Emergency reserve investments are vital for protecting us against unforeseen events and guaranteeing us financial security. Yet many people don't know where to invest this money. Let's explore the best options and understand how to build up your emergency reserve efficiently.
What is an Emergency Reserve?
Before talking about investments, it's essential to understand what an emergency reserve is. Basically, it works like an financial cushion for unexpected situations such as accidents, layoffs or unplanned expenses.
Having an emergency reserve means being prepared for the worst, maintaining a financial cushion to ensure that you or your family are not caught unawares by a crisis.
Why is it Important to Have an Emergency Reserve?
Sempre me pergunto: o que aconteceria se eu perdesse meu emprego amanhã? Ou ficasse doente e não pudesse trabalhar?
Nesses momentos, uma reserva de emergência pode fazer toda a diferença. Ela permite cobrir despesas essenciais sem precisar recorrer a empréstimos ou aumentar dívidas no cartão de crédito.
It's a way of protecting yourself and maintaining peace of mind, knowing that you have a dedicated crisis fund.
Who Should Have an Emergency Reserve?
The answer is simple: all. Whether you're an employee, self-employed or an entrepreneur, unforeseen events can happen to anyone. Having this fund is crucial to avoiding financial problems in the future.

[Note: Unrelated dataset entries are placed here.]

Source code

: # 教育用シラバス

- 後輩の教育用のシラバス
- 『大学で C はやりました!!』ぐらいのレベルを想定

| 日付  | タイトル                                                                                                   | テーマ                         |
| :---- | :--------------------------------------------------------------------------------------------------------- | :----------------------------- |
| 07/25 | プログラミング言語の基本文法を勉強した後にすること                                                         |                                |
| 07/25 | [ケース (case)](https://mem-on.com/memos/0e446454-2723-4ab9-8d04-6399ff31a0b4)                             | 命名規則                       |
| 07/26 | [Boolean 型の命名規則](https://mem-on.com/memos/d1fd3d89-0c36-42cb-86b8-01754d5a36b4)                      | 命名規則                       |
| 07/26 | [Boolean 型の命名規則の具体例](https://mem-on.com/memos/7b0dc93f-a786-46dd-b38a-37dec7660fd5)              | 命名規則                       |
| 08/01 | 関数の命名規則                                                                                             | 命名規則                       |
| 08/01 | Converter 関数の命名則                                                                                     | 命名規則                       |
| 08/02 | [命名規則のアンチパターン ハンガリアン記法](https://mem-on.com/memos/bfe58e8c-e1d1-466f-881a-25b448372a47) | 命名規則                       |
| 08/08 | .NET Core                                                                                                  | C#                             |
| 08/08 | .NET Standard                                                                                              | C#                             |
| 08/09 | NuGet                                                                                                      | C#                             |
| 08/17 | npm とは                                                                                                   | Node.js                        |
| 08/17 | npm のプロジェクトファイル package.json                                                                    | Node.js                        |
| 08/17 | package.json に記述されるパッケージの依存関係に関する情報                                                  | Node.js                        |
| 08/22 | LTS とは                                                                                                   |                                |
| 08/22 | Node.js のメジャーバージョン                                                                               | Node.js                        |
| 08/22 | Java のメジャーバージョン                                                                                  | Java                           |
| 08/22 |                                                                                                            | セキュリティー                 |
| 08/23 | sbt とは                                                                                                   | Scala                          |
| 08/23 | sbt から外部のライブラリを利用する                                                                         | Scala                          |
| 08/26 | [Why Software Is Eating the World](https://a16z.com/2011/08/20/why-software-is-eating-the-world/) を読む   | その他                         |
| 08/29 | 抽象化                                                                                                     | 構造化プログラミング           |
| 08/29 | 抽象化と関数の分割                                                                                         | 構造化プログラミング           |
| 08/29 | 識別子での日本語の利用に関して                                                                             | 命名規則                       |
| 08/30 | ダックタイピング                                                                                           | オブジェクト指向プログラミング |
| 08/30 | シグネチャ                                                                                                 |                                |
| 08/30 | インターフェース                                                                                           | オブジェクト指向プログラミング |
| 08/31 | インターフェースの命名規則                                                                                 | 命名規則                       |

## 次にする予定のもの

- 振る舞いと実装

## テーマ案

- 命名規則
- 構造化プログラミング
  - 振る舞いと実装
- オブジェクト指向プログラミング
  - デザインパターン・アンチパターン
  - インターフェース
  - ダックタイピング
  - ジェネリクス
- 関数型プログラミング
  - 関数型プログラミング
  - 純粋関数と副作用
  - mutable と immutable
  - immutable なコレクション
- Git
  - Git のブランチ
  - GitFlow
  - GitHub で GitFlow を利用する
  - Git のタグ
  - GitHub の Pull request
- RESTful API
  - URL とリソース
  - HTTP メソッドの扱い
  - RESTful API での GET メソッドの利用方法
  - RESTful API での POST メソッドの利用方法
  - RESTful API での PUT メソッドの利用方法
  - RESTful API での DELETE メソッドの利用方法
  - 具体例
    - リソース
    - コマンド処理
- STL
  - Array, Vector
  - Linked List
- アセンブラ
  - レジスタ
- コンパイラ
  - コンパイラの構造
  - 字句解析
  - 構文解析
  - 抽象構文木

But self-employed people in particular, who don't have a guaranteed fixed income, need a reserve even more to cover periods without financial input.
Emergency Reserve Investments
Now to the main point: where to invest your emergency reserve?
To choose the right investment, we must consider three essential characteristics: security, liquidity and low risk. Here are some alternatives:
Selic Direct Treasury
THE Selic Treasury is one of the best options for an emergency reserve. It has high liquidity, allowing quick redemptions in case of need.
What's more, it's a safe investment because it's guaranteed by the federal government. In other words, even in times of crisis, the chance of losing money is minimal.
Bank Deposit Certificates (CDBs)
The CDBs with daily liquidity are another excellent alternative for an emergency reserve. These bonds also offer good returns and allow quick redemptions.
By investing in CDBs, you are in effect lending money to the bank, which pays you interest for it. It's a safe and practical option.
DI Funds
The DI Funds invest mainly in low-risk public and private bonds. They are suitable for those looking for a safe investment with good liquidity.
You can redeem the money easily and they generally earn higher returns than savings accounts.
Savings
The classic savings is one option, but not the best. Despite its security and liquidity, its return is generally lower than inflation.
Still, if you're just starting out, it can serve as a first step until you're more familiar with other options.
How to build up your emergency reserve
To set up your reservation, first calculate your essential monthly expenses (rent, food, transportation, etc.).
The ideal is to have a reserve that covers between 6 and 12 months of these expenses.
Then choose one or more of the investments mentioned to invest in. Diversification is a good practice for balancing security and profitability.
Conclusion
Setting up an emergency reserve is essential to guarantee your financial security in times of unforeseen circumstances. Choosing the right investments, such as Selic Treasuries, CDBs with daily liquidity and DI Funds, is crucial to keeping this fund safe, liquid and with a good return.
Don't underestimate the importance of this financial cushion. Start small, saving a little every month, and gradually build up a solid reserve.
Frequently Asked Questions
What is an emergency reserve?
It is a financial fund intended to cover unforeseen events such as accidents, layoffs or unexpected expenses. It serves as financial security for times of crisis.
How much should I have in my emergency reserve?
Ideally, you should have a reserve that covers between 6 and 12 months of your essential expenses, such as rent, food and transportation.
Can I use savings as an emergency reserve?
Yes, but it's not the best option. Savings have low returns and may not outpace inflation, reducing the purchasing power of your money over time.
Is the Selic Treasury a good option for an emergency reserve?
Yes, the Selic Treasury is one of the best options due to its high liquidity and security, being guaranteed by the Federal Government.
Are DI funds safe for emergency reserves?
Yes, DI Funds are safe and offer good liquidity. They invest in low-risk securities and generally offer higher returns than savings accounts.
How do I diversify my emergency reserve?
You can diversify by investing in different types of assets such as Selic Treasuries, CDBs with daily liquidity and DI Funds. This helps to balance security and profitability.